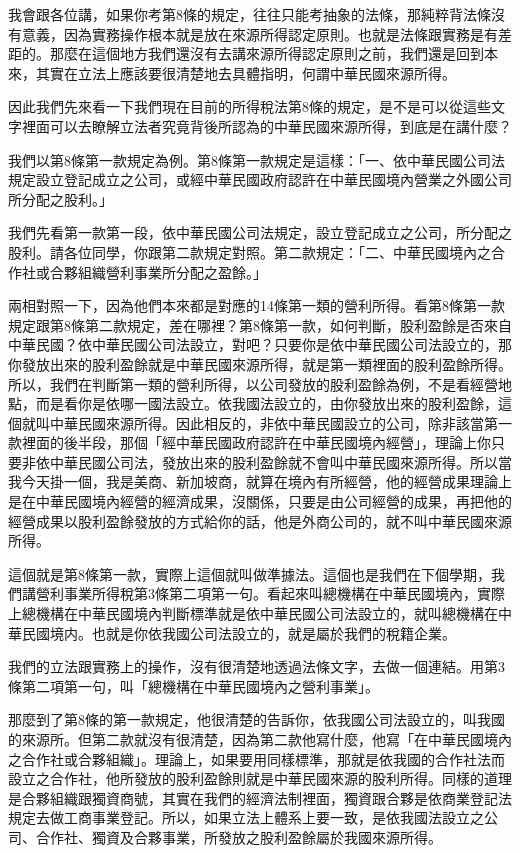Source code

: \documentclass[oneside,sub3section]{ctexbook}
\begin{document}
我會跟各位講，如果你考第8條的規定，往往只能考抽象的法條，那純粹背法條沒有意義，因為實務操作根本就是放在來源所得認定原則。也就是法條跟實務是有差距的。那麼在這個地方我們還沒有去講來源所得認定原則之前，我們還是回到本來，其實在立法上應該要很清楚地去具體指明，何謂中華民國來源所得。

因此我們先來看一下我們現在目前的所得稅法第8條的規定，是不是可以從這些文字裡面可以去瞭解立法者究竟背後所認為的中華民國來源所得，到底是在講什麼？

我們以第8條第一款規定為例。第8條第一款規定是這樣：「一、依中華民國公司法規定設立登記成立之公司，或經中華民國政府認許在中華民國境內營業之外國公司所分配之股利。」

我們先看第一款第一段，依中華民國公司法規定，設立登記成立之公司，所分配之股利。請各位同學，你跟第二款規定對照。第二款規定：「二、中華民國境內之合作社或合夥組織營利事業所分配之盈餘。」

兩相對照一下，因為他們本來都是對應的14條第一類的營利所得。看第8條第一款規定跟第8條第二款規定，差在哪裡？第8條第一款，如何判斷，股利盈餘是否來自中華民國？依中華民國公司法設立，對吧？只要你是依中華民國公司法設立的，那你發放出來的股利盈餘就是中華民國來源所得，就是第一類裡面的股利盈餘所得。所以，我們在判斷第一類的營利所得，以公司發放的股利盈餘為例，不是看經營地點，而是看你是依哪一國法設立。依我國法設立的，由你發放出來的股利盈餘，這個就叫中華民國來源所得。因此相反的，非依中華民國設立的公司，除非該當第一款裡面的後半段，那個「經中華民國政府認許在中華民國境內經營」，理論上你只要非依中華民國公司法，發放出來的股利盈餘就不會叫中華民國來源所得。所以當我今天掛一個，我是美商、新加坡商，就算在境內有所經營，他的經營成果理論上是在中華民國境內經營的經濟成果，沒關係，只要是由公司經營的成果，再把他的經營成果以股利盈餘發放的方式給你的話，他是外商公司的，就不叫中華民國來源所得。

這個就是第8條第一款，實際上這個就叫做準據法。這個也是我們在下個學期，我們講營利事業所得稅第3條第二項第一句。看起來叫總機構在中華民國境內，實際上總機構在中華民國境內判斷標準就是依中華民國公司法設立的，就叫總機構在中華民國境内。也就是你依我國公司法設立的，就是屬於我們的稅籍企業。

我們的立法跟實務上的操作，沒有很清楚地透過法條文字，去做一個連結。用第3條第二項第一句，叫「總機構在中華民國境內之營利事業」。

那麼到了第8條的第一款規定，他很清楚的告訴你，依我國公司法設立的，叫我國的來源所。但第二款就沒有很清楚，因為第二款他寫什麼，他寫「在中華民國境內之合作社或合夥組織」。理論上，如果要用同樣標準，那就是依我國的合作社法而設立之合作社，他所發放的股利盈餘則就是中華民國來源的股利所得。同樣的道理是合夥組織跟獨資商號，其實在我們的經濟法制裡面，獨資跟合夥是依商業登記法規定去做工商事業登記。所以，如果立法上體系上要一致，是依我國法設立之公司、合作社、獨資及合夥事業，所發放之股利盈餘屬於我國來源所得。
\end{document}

---

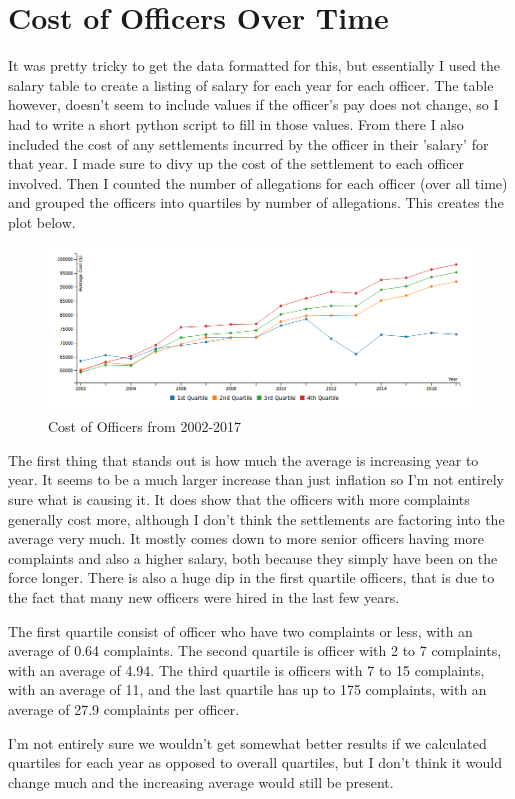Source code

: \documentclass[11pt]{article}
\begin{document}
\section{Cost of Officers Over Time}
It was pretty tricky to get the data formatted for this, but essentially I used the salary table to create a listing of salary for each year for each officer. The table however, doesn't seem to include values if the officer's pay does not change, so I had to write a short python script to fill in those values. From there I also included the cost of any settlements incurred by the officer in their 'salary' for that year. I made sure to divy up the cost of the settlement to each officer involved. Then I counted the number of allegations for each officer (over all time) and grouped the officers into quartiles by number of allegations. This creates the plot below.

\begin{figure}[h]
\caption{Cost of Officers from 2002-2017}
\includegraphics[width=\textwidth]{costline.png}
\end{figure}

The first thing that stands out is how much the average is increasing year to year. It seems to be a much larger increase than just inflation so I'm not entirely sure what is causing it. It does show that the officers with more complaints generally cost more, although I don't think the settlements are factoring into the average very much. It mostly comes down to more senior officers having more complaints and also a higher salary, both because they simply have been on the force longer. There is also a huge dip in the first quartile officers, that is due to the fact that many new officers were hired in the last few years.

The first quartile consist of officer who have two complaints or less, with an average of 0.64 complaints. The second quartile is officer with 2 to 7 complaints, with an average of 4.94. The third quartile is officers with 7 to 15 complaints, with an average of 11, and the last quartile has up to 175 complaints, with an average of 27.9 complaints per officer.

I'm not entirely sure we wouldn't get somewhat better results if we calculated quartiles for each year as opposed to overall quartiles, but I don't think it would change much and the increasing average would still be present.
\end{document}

...

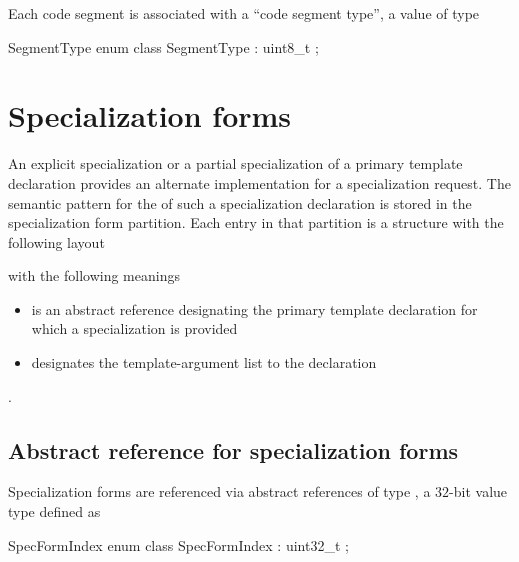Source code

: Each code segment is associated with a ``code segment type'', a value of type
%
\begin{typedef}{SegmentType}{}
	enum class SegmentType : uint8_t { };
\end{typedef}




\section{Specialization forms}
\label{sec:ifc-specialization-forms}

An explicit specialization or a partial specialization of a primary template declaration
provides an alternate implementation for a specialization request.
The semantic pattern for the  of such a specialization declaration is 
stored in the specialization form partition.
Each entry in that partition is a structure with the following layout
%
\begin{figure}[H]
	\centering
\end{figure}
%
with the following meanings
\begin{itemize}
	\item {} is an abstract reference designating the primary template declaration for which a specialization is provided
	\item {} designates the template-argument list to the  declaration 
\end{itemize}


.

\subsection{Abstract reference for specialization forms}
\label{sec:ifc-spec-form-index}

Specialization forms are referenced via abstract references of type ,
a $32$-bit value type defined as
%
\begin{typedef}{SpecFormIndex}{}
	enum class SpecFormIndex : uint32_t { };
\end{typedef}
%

Task objective: Wherever a line in the material contains "SegmentType", count it; the answer is the number alone.

Answer space: 2